FIG. 11 presents the side frame building, external of the required part envelope. This side frame is used for additional applications that are serial to the disclosed building process and optional. These optional additional processes are honeycomb layering 1114 and balsa-wood 1116 layering. Both are applied using vacuum bag application. The side frame 1104 facilitates vacuum bag application. Additional layer/s of woven fabric-based composite could follow. The additional layers and the structure could be manufactured externally to the described manufacturing system, while the manufactured part is used as a mold (if it is supported properly) and by known applications like vacuum bag process. The frame 1104 also facilitates the vacuum bag process since it could hold the bag and support the manufactured part properly.

The side frame manufacturing requires as close to 90 degrees angle by the mold as illustrated in FIG. 12. Standard pin screen molds, like in the disclosed references cannot support these conditions. It is extremely difficult to bend even the flexible parts disclosed there in 90 degrees using vertically oriented pins solely. FIG. 12 shows how the digital mold can support side frame 1104 manufacturing. As mentioned, stationary pin-screen, or n=1 type pinscreen, does not support close to 90 degrees corners. A typical external side frame requires this shape. The ability to tilt the digital matrix in 1204 angle allows the positioning of the pin matrix in the angle presented in FIG. 12, and the close to sharp corner generation. The woven fabric that is layered on the flexible strip 404 (FIG. 4) can be overlapped to perform the manufactured part and a frame 1104.

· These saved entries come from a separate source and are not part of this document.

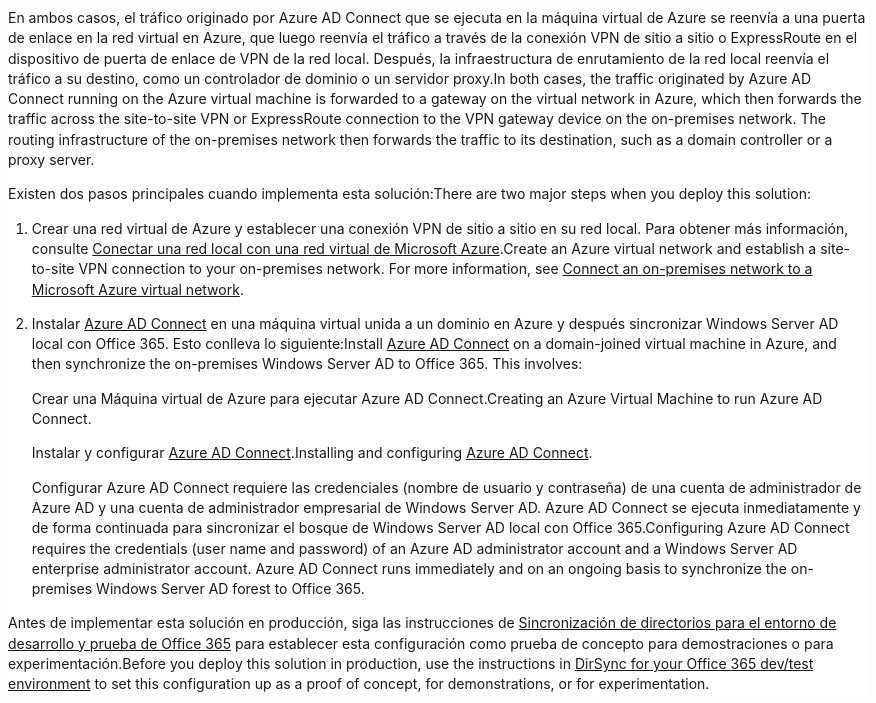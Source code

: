 <span data-ttu-id="b4a5e-p108">En ambos casos, el tráfico originado por Azure AD Connect que se ejecuta en la máquina virtual de Azure se reenvía a una puerta de enlace en la red virtual en Azure, que luego reenvía el tráfico a través de la conexión VPN de sitio a sitio o ExpressRoute en el dispositivo de puerta de enlace de VPN de la red local. Después, la infraestructura de enrutamiento de la red local reenvía el tráfico a su destino, como un controlador de dominio o un servidor proxy.</span><span class="sxs-lookup"><span data-stu-id="b4a5e-p108">In both cases, the traffic originated by Azure AD Connect running on the Azure virtual machine is forwarded to a gateway on the virtual network in Azure, which then forwards the traffic across the site-to-site VPN or ExpressRoute connection to the VPN gateway device on the on-premises network. The routing infrastructure of the on-premises network then forwards the traffic to its destination, such as a domain controller or a proxy server.</span></span>
  
<span data-ttu-id="b4a5e-133">Existen dos pasos principales cuando implementa esta solución:</span><span class="sxs-lookup"><span data-stu-id="b4a5e-133">There are two major steps when you deploy this solution:</span></span>
  
1. <span data-ttu-id="b4a5e-p109">Crear una red virtual de Azure y establecer una conexión VPN de sitio a sitio en su red local. Para obtener más información, consulte [Conectar una red local con una red virtual de Microsoft Azure](connect-an-on-premises-network-to-a-microsoft-azure-virtual-network.md).</span><span class="sxs-lookup"><span data-stu-id="b4a5e-p109">Create an Azure virtual network and establish a site-to-site VPN connection to your on-premises network. For more information, see [Connect an on-premises network to a Microsoft Azure virtual network](connect-an-on-premises-network-to-a-microsoft-azure-virtual-network.md).</span></span>
    
2. <span data-ttu-id="b4a5e-p110">Instalar [Azure AD Connect](https://www.microsoft.com/download/details.aspx?id=47594) en una máquina virtual unida a un dominio en Azure y después sincronizar Windows Server AD local con Office 365. Esto conlleva lo siguiente:</span><span class="sxs-lookup"><span data-stu-id="b4a5e-p110">Install [Azure AD Connect](https://www.microsoft.com/download/details.aspx?id=47594) on a domain-joined virtual machine in Azure, and then synchronize the on-premises Windows Server AD to Office 365. This involves:</span></span>
    
    <span data-ttu-id="b4a5e-138">Crear una Máquina virtual de Azure para ejecutar Azure AD Connect.</span><span class="sxs-lookup"><span data-stu-id="b4a5e-138">Creating an Azure Virtual Machine to run Azure AD Connect.</span></span>
    
    <span data-ttu-id="b4a5e-139">Instalar y configurar [Azure AD Connect](https://www.microsoft.com/download/details.aspx?id=47594).</span><span class="sxs-lookup"><span data-stu-id="b4a5e-139">Installing and configuring [Azure AD Connect](https://www.microsoft.com/download/details.aspx?id=47594).</span></span>
    
    <span data-ttu-id="b4a5e-p111">Configurar Azure AD Connect requiere las credenciales (nombre de usuario y contraseña) de una cuenta de administrador de Azure AD y una cuenta de administrador empresarial de Windows Server AD. Azure AD Connect se ejecuta inmediatamente y de forma continuada para sincronizar el bosque de Windows Server AD local con Office 365.</span><span class="sxs-lookup"><span data-stu-id="b4a5e-p111">Configuring Azure AD Connect requires the credentials (user name and password) of an Azure AD administrator account and a Windows Server AD enterprise administrator account. Azure AD Connect runs immediately and on an ongoing basis to synchronize the on-premises Windows Server AD forest to Office 365.</span></span>
    
<span data-ttu-id="b4a5e-142">Antes de implementar esta solución en producción, siga las instrucciones de [Sincronización de directorios para el entorno de desarrollo y prueba de Office 365](dirsync-for-your-office-365-dev-test-environment.md) para establecer esta configuración como prueba de concepto para demostraciones o para experimentación.</span><span class="sxs-lookup"><span data-stu-id="b4a5e-142">Before you deploy this solution in production, use the instructions in [DirSync for your Office 365 dev/test environment](dirsync-for-your-office-365-dev-test-environment.md) to set this configuration up as a proof of concept, for demonstrations, or for experimentation.</span></span>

The part building process, i.e., woven fabric layering and pressing, begins in the first prepreg tile layering. The prepreg tiles could be earlier prepared or purchased from a third party. The digital mold matrix surface could be supported by the digital mold matrix surface that could be a curved surface.

The next tile (Y-axis wise) building will require the following steps:

• • extraction of the current tile from the digital matrix;
  • bringing another digital matrix calibrated to the new position, or calibrating the current digital matrix to the new configuration;
  • moving the digital matrix to the new position that overlaps the previous tile;
  • attaching the previous tile to the new position of the digital matrix;
  • beginning to build the current tile.

The described process could leave the previously deposited tile not supported since it removes the digital matrix support, moving it to the location for the new tile production. Because of the digital matrix support, move the previously built tile needs to be supported externally.

FIG. 13A is a schematic illustration of the process of building the first line of the product. Two vacuum anchoring units, a front anchoring unit 1312-1 and a rear anchoring unit 1312-2, support a previously built frame 1104. Additional anchoring units 1312-I, 1312-II, 1312-III, 1312-IV, and 1312-V support each of the five following tiles: I; II; III; IV; V. Tile I is supported by the frame fabric overlapping, by the front unit 1312-1 and by the rear unit 1312-II, i.e., tile I is supported from all sides, allowing disconnection of the digital matrix. In the figure, tile V state is “in building process” and thus the digital matrix assembly 100 supports it.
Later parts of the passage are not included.